A primeira edição da festa, ainda em 2017, foi feita às pressas para acontecer no mesmo final de semana “Alguns temas são muito especiais, como o especial Lady Gaga que surgiu quando ela cancelou o show e nos viramos de um dia para o outro para atender essa demanda do público – acabamos repetindo todo ano”.

Foi também no Galpão Gamboa que, no último agosto, a V comemorou seu 6º aniversário de “música, amor, dança e sodomia”. Idealizada pelo produtor e designer gráfico Eduardo Castelo, a festa conseguiu se firmar na noite carioca ao longo desse tempo, tonando-se sinônimo de irreverência e resistência, desde que começou a encher a pista da La Cueva, em Copacabana.

“Eu já conhecia lá de nome e de fama”, lembra Edu. Desde a primeira edição, numa quinta-feira, 15 de agosto de 2013, ele manteve contato com o dono do local, o xará Sr. Eduardo, e começou a construir a V em uma das pistas mais importantes na cena carioca, desde os anos 1960. Na estreia, a festa atraiu cerca de 100 pessoas logo de cara. “[A fase na La Cueva] Foi muito importante, porque além de ser um lugar bacana e com personalidade, ele também abriu as portas pra mim, um produtor novo.”

Eduardo Castelo tocando na Glam POP Gala de 6 anos da VDV (Foto: Victor Curi | Reprodução)
Eduardo Castelo tocando na Glam POP Gala de 6 anos da VDV (Foto: Victor Curi | Reprodução)

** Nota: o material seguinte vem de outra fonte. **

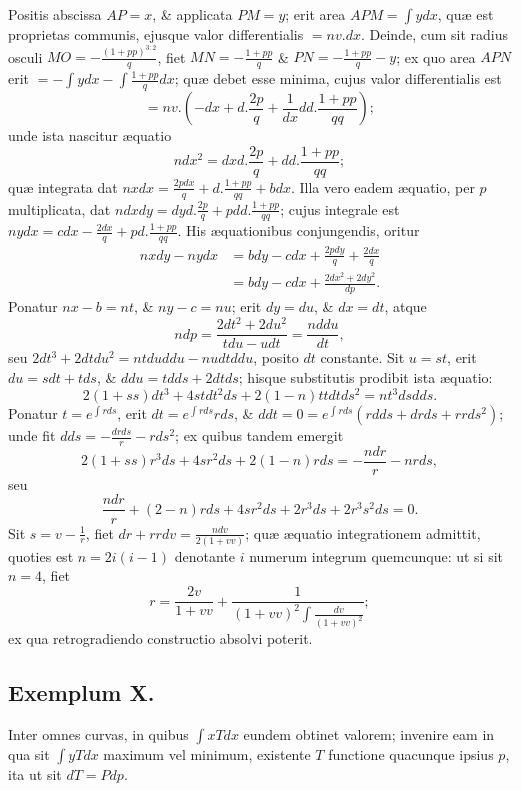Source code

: Positis abscissa $AP=x$, \& applicata $PM=y$; erit area
$APM=\int ydx$, quæ est proprietas communis, ejusque valor differentialis $=nv.dx$. Deinde, cum sit radius osculi $MO=-\frac{(1+pp)^{3:2}}q$, fiet $MN=-\frac{1+pp}q$ \& $PN=-\frac{1+pp}q-y$; ex quo area $APN$ erit $=-\int ydx-\int\frac{1+pp}qdx$; quæ debet esse minima, cujus valor differentialis est
\[=nv.\left(-dx+d.\frac{2p}q+\frac1{dx}dd.\frac{1+pp}{qq}\right);\]
unde ista nascitur æquatio
\[ndx^2=dxd.\frac{2p}q+dd.\frac{1+pp}{qq};\]
quæ integrata dat $nxdx=\frac{2pdx}q+d.\frac{1+pp}{qq}+bdx$. Illa vero eadem æquatio, per $p$ multiplicata, dat $ndxdy=dyd.\frac{2p}q+pdd.\frac{1+pp}{qq}$; cujus integrale est $nydx=cdx-\frac{2dx}q+pd.\frac{1+pp}{qq}$. His æquationibus conjungendis, oritur
\[
\begin{aligned}
nxdy-nydx&=bdy-cdx+\frac{2pdy}q+\frac{2dx}q\\
&=bdy-cdx+\frac{2dx^2+2dy^2}{dp}.
\end{aligned}
\]
Ponatur $nx-b=nt$, \& $ny-c=nu$; erit $dy=du$, \& $dx=dt$, atque
\[ndp=\frac{2dt^2+2du^2}{tdu-udt}=\frac{nddu}{dt},\]
seu $2dt^3+2dtdu^2=ntduddu-nudtddu$, posito $dt$ constante. Sit $u=st$, erit $du=sdt+tds$, \& $ddu=tdds+2dtds$; hisque substitutis prodibit ista æquatio:
\[2(1+ss)dt^3+4stdt^2ds+2(1-n)ttdtds^2=nt^3dsdds.\]
Ponatur $t=e^{\int rds}$, erit $dt=e^{\int rds}rds$, \& $ddt=0=e^{\int rds}(rdds+drds+rrds^2)$; unde fit $dds=-\frac{drds}r-rds^2$; ex quibus tandem emergit
\[2(1+ss)r^3ds+4sr^2ds+2(1-n)rds=-\frac{ndr}r-nrds,\]
seu
\[\frac{ndr}r+(2-n)rds+4sr^2ds+2r^3ds+2r^3s^2ds=0.\]
Sit $s=v-\frac1r$, fiet $dr+rrdv=\frac{ndv}{2(1+vv)}$; quæ æquatio integrationem admittit, quoties est $n=2i(i-1)$ denotante $i$ numerum integrum quemcunque: ut si sit $n=4$, fiet
\[r=\frac{2v}{1+vv}+\frac1{(1+vv)^2\int\frac{dv}{(1+vv)^2}};\]
ex qua retrogradiendo constructio absolvi poterit.

\subsection*{Exemplum X.}
Inter omnes curvas, in quibus $\int xTdx$ eundem obtinet valorem; invenire eam in qua sit $\int yTdx$ maximum vel minimum, existente $T$ functione quacunque ipsius $p$, ita ut sit $dT=Pdp$.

Apoiado por Fiu Carvalho, seu braço direito; Malu Vianna, DJ desde o início e produtora ocasional; e Barbara de Oliveira, a Barbie 2k, que comanda as picapes desde o início, Eduardo atravessou a onda de pessimismo do Rio e cativou um público fiel, que acompanha a V dos casarões da Gávea aos clubes do centro. “Todo mundo sempre foi muito consciente do que o nome significava – não deixa dúvidas que é uma festa LGBT, sem algo ‘friendly’ genérico pra disfarçar. A gente reapropriou esse termo ao nosso favor e criou um espaço seguro na noite”, explica.

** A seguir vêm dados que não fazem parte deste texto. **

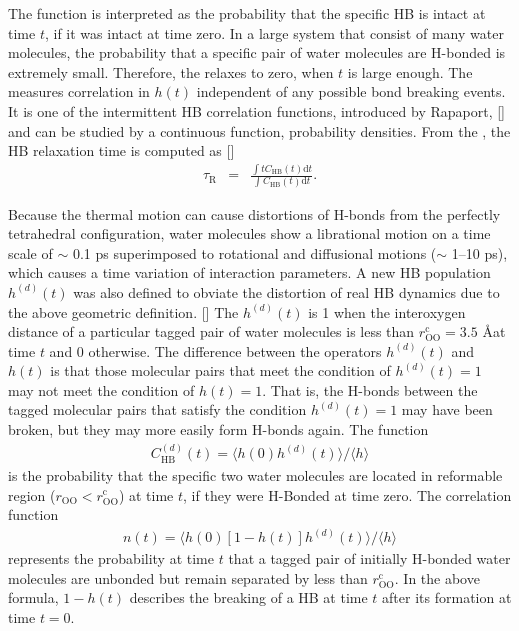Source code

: The function \CHB is interpreted as the probability that the specific HB is intact at time  $t$, 
if it was intact at time zero. 
In a large system that consist of many water molecules, the probability that a specific pair of water molecules are H-bonded is extremely small. 
Therefore, the \CHB relaxes to zero, when $t$ is large enough. 
The \CHB measures correlation in $h(t)$ independent of any possible bond breaking events. 
It is one of the intermittent HB correlation functions, introduced by Rapaport, [\cite{DCR83}] 
and can be studied by a continuous function, probability densities.
From the \CHB, the HB relaxation time is computed as [\cite{Lee2007}]
\begin{eqnarray}
  \tau_{\text{R}} &=& \frac{\int t C_{\text{HB}}(t)\text{d}t}{\int C_{\text{HB}}(t)\text{d}t}.
\label{eq:tau_relaxation}
\end{eqnarray}

%
Because the thermal motion can cause distortions of H-bonds from the perfectly tetrahedral configuration,
water molecules show a librational motion on a time scale of $\sim$ 0.1 ps superimposed to rotational and diffusional motions ($\sim$ 1--10 ps), 
which causes a time variation of interaction parameters.
A new HB population $h^{(d)}(t)$ was also defined to obviate the distortion of real HB dynamics
due to the above geometric definition. [\cite{Sciortino1989,AC00}]
The $h^{(d)}(t)$ is 1 when the interoxygen distance of a particular tagged pair of water molecules is less than $r^{\text{c}}_{\text{OO}}=3.5$ \AA at time $t$ and 0 otherwise. 
The difference between the operators $h^{(d)}(t)$ and $h(t)$ is that those molecular pairs that meet the condition of $h^{(d)}(t)=1$ may not meet the condition of $h(t)=1$.
That is, the H-bonds between the tagged molecular pairs that satisfy the condition $h^{(d)}(t)=1$ may have been broken, but they may more easily form H-bonds again.
The function 
\begin{eqnarray}
  C^{(d)}_{\text{HB}}(t)=\langle h(0)h^{(d)}(t) \rangle/\langle h\rangle
\label{eq:C_HB_d}
\end{eqnarray}
is the probability that the specific two water molecules are located in reformable region ($r_{\text{OO}} < r^{\text{c}}_{\text{OO}}$) at time $t$,
if they were H-Bonded at time zero. 
The correlation function 
%
\begin{eqnarray}
n(t)=\langle h(0)[1-h(t)]h^{(d)}(t) \rangle/\langle h\rangle 
\label{eq:n_HB}
\end{eqnarray}
represents the probability at time $t$ 
that a tagged pair of initially H-bonded water molecules are unbonded but remain separated by less than $r_{\text{OO}}^{\text{c}}$.
In the above formula, $1-h(t)$ describes the breaking of a HB at time $t$ after its formation at time $t=0$.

Fiu Carvalho, um dos nomes por trás da V, durante o aniversário de 6 anos da festa (Foto: Victor Curi | Reprodução)
Fiu Carvalho, um dos nomes por trás da V, durante o aniversário de 6 anos da festa (Foto: Victor Curi | Reprodução)

A festa também foi umapeça importante do renascimento na cena drag do Rio de Janeiro, abrindo espaço para essa arte muito antes de Pabllo Vittar surgir ou da febre de RuPaul’s Drag Race. Ali, nomes como Maria Paju, Aurora  Black, Ravena Creole, Chloe Van Damme e a Haus of Khaleesi começavam a despontar. “Na época, veio toda essa nova geração de drag queens na noite do Rio, então a festa abriu espaço para elas se apresentarem”, relembra Edu, que fez questão de sempre manter essa liberdade de expressão da V. “É para reunir essas pessoas e ter essa sensação de comunidade que eu faço a  festa.”

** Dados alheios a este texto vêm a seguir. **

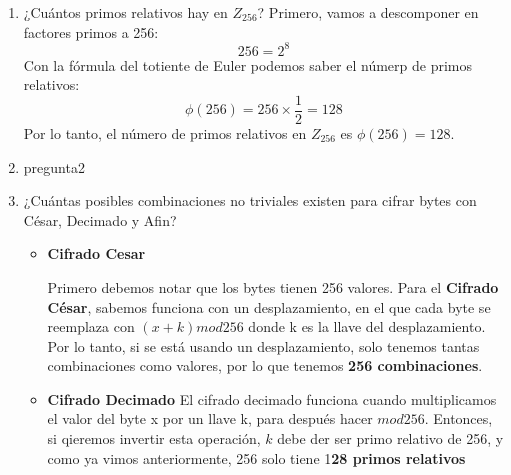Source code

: \begin{enumerate}
\item ¿Cuántos primos relativos hay en $Z_{256}$?
Primero, vamos a descomponer en factores primos a 256:
  $$ 256 = 2^8$$
Con la fórmula del totiente de Euler podemos saber el númerp de primos relativos:
 $$\phi(256) = 256 \times \frac{1}{2} = 128$$
Por lo tanto, el número de primos relativos en $ Z_{256} $ es $ \phi(256) = 128 $.
\item pregunta2
\item ¿Cuántas posibles combinaciones no triviales existen para cifrar bytes con César, Decimado
y Afin?
\begin{itemize}
\item \textbf{Cifrado Cesar}

Primero debemos notar que los bytes tienen 256 valores.
Para el \textbf{Cifrado César},  sabemos funciona con un desplazamiento, en el que cada byte se reemplaza con $(x + k) mod 256$ donde k es la llave del desplazamiento. Por lo tanto, si se está usando un desplazamiento, solo tenemos tantas combinaciones como valores, por lo que tenemos \textbf{256 combinaciones}.

\item \textbf{Cifrado Decimado}
El cifrado decimado funciona cuando multiplicamos el valor del byte x por un llave k, para después hacer $mod 256$. Entonces, si qieremos invertir esta operación, $k$ debe der ser primo relativo  de 256, y como ya vimos anteriormente, 256 solo tiene 1\textbf{28 primos relativos} 


\end{itemize}
\end{enumerate}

O sucesso foi tanto que, ao longo do caminho, a V de Viadão acabou “parindo” duas filhas: a M de Melancolia, dedicada exclusivamente às músicas de fossa que os DJs normalmente tocam “para expulsar as pessoas da pista”, como explica Edu; e a Haus of Viadão, edição mais eletrônica, com influências do house e da era disco no som.

Catarse performática durante a última edição da VDV - Marry The Night (Foto: Victor Curi | Reprodução)
Catarse performática durante a última edição da VDV – Marry The Night (Foto: Victor Curi | Reprodução)

“A cena do Rio passou por vários momentos, como o boom do techno e da eletrônica. Obviamente, muito mudou pra pior. As pessoas tão saindo menos e abaladas com o governo. Houve uma estagnação do Rio – muita gente foi pra São Paulo etc., e isso dá uma enfraquecida”, avalia o produtor sobre os últimos seis anos da noite carioca.

Ainda assim, a V chegou até aqui, sem o menor sinal de que pretende parar. E, se depender de Eduardo, não vai: “Eu tenho que me dar um tapinha nas costas nesses seis anos. Apesar dos momentos ruins, fiz certo em persistir e insistir, sem abandonar essa ideia. Nosso público merece a dedicação que temos fazendo nossa festa”.